En tout état de cause,

– débouter l’agence Destrac Immobilier de l’intégralité de ses réclamations à leur encontre

– condamner la société Destrac Immobilier au paiement d’une indemnité de 4.000 euros sur le fondement de l’article 700 du Code de procédure civile, ainsi qu’aux entiers dépens, en ce compris ceux de première instance

La SARL Destrac Immobilier dans ses dernières conclusions d’intimé en date du 2 août 2021, demande à la cour de :

– confirmer le jugement dont appel en ce qu’il a débouté les époux [Z] de leur demande en nullité du mandat de vente

– juger que les dispositions de l’article L215-1 du Code de la consommation ne sont pas applicables en l’espèce

– confirmer le jugement dont appel en ce qu’il a dit l’offre d’achat des époux [F] suffisamment renseignée

– juger que les époux [Z] n’ont pas respecté l’engagement qu’ils ont souscrit au terme du mandat de vente n° 143 régularisé le 8 janvier 2019 avec elle de signer aux prix, charges et conditions convenues toute promesse de vente avec tout acquéreur présenté par cette dernière

– juger que les époux [Z] n’ont pas respecté l’engagement qu’ils ont souscrit au terme dudit mandat de ne pas traiter directement ou indirectement avec un acquéreur présenté par elle ou qui lui aurait fait visiter les locaux dans un délai de six mois suivant l’expiration de son mandat

– confirmer le jugement dont appel en ce qu’il a condamné in solidum les époux [Z] à lui verser la somme de 31.000 € correspondant à la stricte application de la clause pénale convenue à titre de dommages et intérêts

– confirmer le jugement dont appel en ce qu’il a dit que cette somme portera intérêt au taux légal à compter de la mise en demeure adressée par elle aux époux [Z] le 23 avril 2019

– condamner in solidum les époux [Z] à lui verser la somme de 5.000 € sur le fondement de l’article 700 du Code de procédure civile outre les entiers dépens

L’ordonnance de clôture a été rendue le 21 novembre 2023.

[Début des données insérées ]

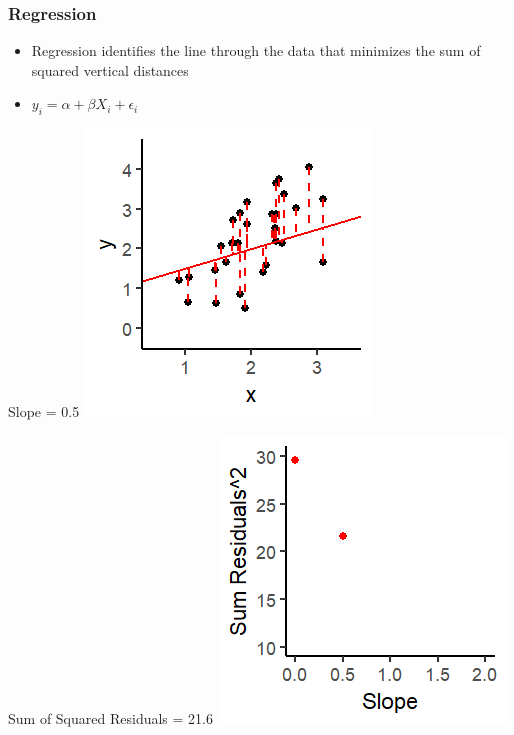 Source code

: \documentclass[xcolor=x11names,compress]{beamer}\usepackage[]{graphicx}\usepackage[]{color}
\makeatletter
\def\maxwidth{ %
  \ifdim\Gin@nat@width>\linewidth
    \linewidth
  \else
    \Gin@nat@width
  \fi
}
\newenvironment{knitrout}{}{} %
\renewcommand{\(}{\begin{columns}}
\renewcommand{\)}{\end{columns}}
\newcommand{\<}[1]{\begin{column}{#1}}
\renewcommand{\>}{\end{column}}
\makeatother
\begin{document}
\begin{frame}
\frametitle{Regression}
\begin{itemize}
\item Regression identifies the line through the data that minimizes the sum of squared vertical distances 
\item $y_i = \alpha + \beta X_i + \epsilon_i$
\end{itemize}
\begin{multicols}{2}
Slope = 0.5
\begin{knitrout}
\color{fgcolor}
\includegraphics[width=\maxwidth]{figure/graph_ols2-1} 

\end{knitrout}
\columnbreak
Sum of Squared Residuals = 21.6
\begin{knitrout}
\color{fgcolor}
\includegraphics[width=\maxwidth]{figure/graph_ssr2-1} 

\end{knitrout}
\end{multicols}
\end{frame}
\end{document}

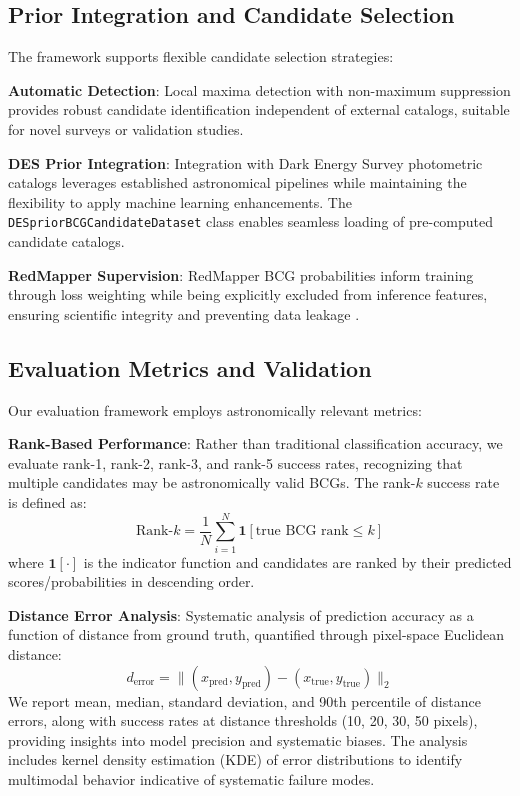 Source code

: \documentclass[twocolumn,10pt]{aastex631}
\begin{document}
\subsection{Prior Integration and Candidate Selection}

The framework supports flexible candidate selection strategies:

\textbf{Automatic Detection}: Local maxima detection with non-maximum suppression provides robust candidate identification independent of external catalogs, suitable for novel surveys or validation studies.

\textbf{DES Prior Integration}: Integration with Dark Energy Survey photometric catalogs leverages established astronomical pipelines while maintaining the flexibility to apply machine learning enhancements. The \texttt{DESpriorBCGCandidateDataset} class enables seamless loading of pre-computed candidate catalogs.

\textbf{RedMapper Supervision}: RedMapper BCG probabilities inform training through loss weighting while being explicitly excluded from inference features, ensuring scientific integrity and preventing data leakage \citep{Rykoff2014redMaPPer}.

\subsection{Evaluation Metrics and Validation}

Our evaluation framework employs astronomically relevant metrics:

\textbf{Rank-Based Performance}: Rather than traditional classification accuracy, we evaluate rank-1, rank-2, rank-3, and rank-5 success rates, recognizing that multiple candidates may be astronomically valid BCGs. The rank-$k$ success rate is defined as:
\begin{equation}
\text{Rank-}k = \frac{1}{N} \sum_{i=1}^{N} \mathbf{1}[\text{true BCG rank} \leq k]
\end{equation}
where $\mathbf{1}[\cdot]$ is the indicator function and candidates are ranked by their predicted scores/probabilities in descending order.

\textbf{Distance Error Analysis}: Systematic analysis of prediction accuracy as a function of distance from ground truth, quantified through pixel-space Euclidean distance:
\begin{equation}
d_{\text{error}} = \|(x_{\text{pred}}, y_{\text{pred}}) - (x_{\text{true}}, y_{\text{true}})\|_2
\end{equation}
We report mean, median, standard deviation, and 90th percentile of distance errors, along with success rates at distance thresholds (10, 20, 30, 50 pixels), providing insights into model precision and systematic biases. The analysis includes kernel density estimation (KDE) of error distributions to identify multimodal behavior indicative of systematic failure modes.
\end{document}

Pour une plus ample connaissance du litige et des prétentions et moyens des parties, il est fait expressément référence aux dernières conclusions et pièces régulièrement communiquées par les parties.

Motivation

Dispositif

PAR CES MOTIFS

La cour,

Confirme le jugement rendu par le tribunal judiciaire de Bordeaux le 22 septembre 2020 en toutes ses dispositions,

Y ajoutant,

Condamne solidairement M. [S] [Z] et Mme [X] [O] épouse [Z] à payer la somme de 3000 euros à la SARL Destrac Immobilier par application de l’article 700 du code de procédure civile ainsi qu’aux dépens d’appel.

Le présent arrêt a été signé par Monsieur Jacques BOUDY, président, et par Madame Audrey COLLIN, greffier, auquel la minute de la décision a été remise par le magistrat signataire.